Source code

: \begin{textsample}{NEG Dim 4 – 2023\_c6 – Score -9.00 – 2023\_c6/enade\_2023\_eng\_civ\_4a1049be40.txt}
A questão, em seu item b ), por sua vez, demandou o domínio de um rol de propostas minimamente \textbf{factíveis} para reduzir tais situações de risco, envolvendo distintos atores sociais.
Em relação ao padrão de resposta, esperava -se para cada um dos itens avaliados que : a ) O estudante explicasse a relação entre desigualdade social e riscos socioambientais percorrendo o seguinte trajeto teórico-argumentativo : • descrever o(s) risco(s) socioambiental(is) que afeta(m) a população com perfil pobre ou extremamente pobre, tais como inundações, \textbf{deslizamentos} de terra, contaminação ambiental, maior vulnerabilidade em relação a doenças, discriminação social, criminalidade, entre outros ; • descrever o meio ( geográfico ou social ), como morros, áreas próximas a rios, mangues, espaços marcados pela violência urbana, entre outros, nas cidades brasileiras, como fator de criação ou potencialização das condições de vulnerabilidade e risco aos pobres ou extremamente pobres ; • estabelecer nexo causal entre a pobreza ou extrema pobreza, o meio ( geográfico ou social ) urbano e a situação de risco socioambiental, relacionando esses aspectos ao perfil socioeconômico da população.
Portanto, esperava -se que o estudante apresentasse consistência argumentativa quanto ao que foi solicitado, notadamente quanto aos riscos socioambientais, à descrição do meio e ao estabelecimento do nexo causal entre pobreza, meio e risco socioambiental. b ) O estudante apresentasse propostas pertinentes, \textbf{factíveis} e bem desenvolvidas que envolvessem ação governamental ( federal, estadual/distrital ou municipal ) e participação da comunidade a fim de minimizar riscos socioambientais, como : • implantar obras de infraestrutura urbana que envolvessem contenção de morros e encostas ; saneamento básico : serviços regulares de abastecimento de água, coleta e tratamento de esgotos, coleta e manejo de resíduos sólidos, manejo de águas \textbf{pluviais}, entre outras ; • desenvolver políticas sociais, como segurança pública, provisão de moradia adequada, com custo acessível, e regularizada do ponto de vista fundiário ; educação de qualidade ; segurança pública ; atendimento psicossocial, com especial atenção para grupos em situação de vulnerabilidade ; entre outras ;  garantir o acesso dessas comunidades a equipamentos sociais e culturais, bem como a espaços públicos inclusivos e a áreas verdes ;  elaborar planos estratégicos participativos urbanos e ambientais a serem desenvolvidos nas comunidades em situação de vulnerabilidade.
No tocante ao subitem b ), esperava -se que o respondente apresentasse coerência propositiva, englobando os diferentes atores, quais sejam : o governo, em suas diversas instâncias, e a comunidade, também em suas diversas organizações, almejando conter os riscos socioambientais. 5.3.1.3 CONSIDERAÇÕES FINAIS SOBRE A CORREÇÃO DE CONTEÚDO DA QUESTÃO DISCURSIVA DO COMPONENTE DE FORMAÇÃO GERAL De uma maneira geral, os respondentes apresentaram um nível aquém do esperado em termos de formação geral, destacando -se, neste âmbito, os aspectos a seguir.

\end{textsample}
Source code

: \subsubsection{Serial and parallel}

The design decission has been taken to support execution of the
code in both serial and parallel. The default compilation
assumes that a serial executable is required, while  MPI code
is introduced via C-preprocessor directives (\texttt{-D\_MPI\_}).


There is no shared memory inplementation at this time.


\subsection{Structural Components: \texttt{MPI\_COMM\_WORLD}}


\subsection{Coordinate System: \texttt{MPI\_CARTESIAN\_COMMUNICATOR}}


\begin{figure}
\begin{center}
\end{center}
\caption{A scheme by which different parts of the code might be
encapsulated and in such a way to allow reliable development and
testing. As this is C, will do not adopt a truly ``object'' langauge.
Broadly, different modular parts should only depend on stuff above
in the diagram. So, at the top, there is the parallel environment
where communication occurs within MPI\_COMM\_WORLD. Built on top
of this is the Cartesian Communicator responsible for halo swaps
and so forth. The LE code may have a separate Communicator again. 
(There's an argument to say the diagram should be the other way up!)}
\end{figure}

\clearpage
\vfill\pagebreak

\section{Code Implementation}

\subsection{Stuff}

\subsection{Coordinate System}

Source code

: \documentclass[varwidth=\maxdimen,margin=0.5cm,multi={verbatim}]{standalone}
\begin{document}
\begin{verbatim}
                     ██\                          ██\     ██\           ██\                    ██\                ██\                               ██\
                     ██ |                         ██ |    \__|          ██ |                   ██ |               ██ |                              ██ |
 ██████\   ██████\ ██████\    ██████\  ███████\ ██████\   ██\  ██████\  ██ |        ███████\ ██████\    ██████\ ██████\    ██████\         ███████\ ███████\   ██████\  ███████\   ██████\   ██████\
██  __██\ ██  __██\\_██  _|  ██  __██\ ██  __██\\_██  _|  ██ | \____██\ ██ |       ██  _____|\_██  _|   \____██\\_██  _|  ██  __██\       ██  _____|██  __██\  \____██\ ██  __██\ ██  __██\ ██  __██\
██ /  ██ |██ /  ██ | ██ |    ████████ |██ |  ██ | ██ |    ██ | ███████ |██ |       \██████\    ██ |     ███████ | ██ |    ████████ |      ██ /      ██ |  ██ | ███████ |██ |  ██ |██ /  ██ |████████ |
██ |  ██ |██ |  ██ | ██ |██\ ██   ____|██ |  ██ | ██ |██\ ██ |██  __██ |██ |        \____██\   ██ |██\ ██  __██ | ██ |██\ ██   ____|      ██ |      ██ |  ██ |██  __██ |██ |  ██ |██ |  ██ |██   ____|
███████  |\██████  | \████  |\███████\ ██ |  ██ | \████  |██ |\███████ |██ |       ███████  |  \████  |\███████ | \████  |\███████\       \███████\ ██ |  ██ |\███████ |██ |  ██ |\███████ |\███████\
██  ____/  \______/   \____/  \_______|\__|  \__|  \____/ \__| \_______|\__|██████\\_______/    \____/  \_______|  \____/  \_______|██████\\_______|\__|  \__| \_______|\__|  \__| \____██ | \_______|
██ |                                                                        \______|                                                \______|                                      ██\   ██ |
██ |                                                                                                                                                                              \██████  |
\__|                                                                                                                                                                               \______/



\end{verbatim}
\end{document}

==

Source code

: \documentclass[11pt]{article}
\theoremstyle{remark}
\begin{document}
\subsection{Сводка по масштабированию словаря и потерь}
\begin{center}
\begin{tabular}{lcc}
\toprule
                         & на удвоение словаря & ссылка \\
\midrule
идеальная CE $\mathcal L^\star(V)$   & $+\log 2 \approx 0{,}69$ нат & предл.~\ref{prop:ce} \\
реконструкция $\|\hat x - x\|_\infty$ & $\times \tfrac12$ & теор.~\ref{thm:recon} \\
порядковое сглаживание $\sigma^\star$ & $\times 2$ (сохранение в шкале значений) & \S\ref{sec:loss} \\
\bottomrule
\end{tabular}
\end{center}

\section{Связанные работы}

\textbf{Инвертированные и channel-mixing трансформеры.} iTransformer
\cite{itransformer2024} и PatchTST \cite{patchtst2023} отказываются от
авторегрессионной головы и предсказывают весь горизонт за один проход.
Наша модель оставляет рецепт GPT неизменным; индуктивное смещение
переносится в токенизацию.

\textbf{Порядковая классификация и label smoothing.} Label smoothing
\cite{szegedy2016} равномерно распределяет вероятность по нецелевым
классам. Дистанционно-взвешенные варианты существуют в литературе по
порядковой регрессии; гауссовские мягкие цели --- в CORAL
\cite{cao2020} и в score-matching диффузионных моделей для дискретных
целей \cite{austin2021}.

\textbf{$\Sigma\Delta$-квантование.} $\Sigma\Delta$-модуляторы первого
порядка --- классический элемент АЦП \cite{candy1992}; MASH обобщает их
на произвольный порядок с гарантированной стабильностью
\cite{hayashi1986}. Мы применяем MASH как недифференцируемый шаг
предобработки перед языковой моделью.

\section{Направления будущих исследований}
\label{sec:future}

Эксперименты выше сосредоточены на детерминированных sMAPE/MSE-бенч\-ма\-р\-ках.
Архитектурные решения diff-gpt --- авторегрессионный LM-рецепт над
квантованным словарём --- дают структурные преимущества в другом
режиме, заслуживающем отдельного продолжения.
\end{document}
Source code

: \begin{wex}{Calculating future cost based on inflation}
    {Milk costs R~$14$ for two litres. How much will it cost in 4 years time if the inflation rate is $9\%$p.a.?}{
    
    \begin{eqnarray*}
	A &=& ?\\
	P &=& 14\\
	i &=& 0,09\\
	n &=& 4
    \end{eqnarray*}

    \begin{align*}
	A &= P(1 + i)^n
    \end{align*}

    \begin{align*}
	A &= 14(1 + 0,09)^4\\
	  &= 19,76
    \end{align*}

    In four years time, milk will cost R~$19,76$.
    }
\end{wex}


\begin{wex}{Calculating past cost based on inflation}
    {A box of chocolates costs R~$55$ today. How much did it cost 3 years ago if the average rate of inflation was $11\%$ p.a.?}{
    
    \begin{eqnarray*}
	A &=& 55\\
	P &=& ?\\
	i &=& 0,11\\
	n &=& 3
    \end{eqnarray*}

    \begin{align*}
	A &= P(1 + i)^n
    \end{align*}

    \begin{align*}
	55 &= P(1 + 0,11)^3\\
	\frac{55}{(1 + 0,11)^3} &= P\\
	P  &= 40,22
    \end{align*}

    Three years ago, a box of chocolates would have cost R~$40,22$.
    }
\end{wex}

...

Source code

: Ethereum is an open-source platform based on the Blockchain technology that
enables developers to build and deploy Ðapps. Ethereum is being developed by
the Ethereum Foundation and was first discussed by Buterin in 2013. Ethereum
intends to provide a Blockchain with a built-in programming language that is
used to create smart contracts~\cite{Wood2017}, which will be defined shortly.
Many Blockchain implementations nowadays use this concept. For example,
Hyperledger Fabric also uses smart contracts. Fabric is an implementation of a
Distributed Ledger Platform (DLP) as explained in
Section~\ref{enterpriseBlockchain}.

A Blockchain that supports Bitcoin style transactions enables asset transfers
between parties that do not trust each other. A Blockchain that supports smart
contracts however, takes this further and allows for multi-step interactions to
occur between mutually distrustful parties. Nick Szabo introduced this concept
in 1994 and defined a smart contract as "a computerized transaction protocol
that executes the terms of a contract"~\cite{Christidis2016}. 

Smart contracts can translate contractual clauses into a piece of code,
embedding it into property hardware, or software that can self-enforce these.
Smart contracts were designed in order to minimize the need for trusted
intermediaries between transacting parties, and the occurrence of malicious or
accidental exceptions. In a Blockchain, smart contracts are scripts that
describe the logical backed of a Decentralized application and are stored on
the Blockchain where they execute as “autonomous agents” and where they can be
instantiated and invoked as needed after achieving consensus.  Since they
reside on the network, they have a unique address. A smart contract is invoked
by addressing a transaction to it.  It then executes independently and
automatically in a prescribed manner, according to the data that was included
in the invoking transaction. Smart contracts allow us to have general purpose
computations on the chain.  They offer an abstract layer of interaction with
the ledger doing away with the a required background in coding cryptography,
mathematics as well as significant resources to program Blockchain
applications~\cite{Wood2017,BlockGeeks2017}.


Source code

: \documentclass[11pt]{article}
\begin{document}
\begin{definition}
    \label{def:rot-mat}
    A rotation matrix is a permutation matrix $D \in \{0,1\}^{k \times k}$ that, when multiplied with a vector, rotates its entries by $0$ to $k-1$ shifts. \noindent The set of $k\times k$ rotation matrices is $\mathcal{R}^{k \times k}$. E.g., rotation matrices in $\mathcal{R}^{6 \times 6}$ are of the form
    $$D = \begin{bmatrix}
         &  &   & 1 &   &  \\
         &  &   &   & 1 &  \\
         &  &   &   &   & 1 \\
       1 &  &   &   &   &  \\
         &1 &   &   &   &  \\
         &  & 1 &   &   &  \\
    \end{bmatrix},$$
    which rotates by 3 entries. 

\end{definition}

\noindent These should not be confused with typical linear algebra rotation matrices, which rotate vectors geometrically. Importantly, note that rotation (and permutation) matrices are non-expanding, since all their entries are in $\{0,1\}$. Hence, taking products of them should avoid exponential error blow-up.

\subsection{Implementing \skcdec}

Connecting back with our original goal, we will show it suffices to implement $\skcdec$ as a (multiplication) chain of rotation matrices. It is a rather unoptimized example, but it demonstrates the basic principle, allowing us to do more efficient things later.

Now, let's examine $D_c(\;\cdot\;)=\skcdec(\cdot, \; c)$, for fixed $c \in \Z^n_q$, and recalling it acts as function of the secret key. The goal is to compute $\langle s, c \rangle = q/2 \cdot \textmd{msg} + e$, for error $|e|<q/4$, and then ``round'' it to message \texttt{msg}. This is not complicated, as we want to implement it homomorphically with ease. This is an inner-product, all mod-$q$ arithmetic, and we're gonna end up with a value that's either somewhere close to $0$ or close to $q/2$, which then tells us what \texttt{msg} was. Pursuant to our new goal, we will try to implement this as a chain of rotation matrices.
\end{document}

## Task instructions
Only the lines containing "rotates" are needed; pull them out of the listing.

## Task result
    A rotation matrix is a permutation matrix $D \in \{0,1\}^{k \times k}$ that, when multiplied with a vector, rotates its entries by $0$ to $k-1$ shifts. \noindent The set of $k\times k$ rotation matrices is $\mathcal{R}^{k \times k}$. E.g., rotation matrices in $\mathcal{R}^{6 \times 6}$ are of the form
    which rotates by 3 entries. 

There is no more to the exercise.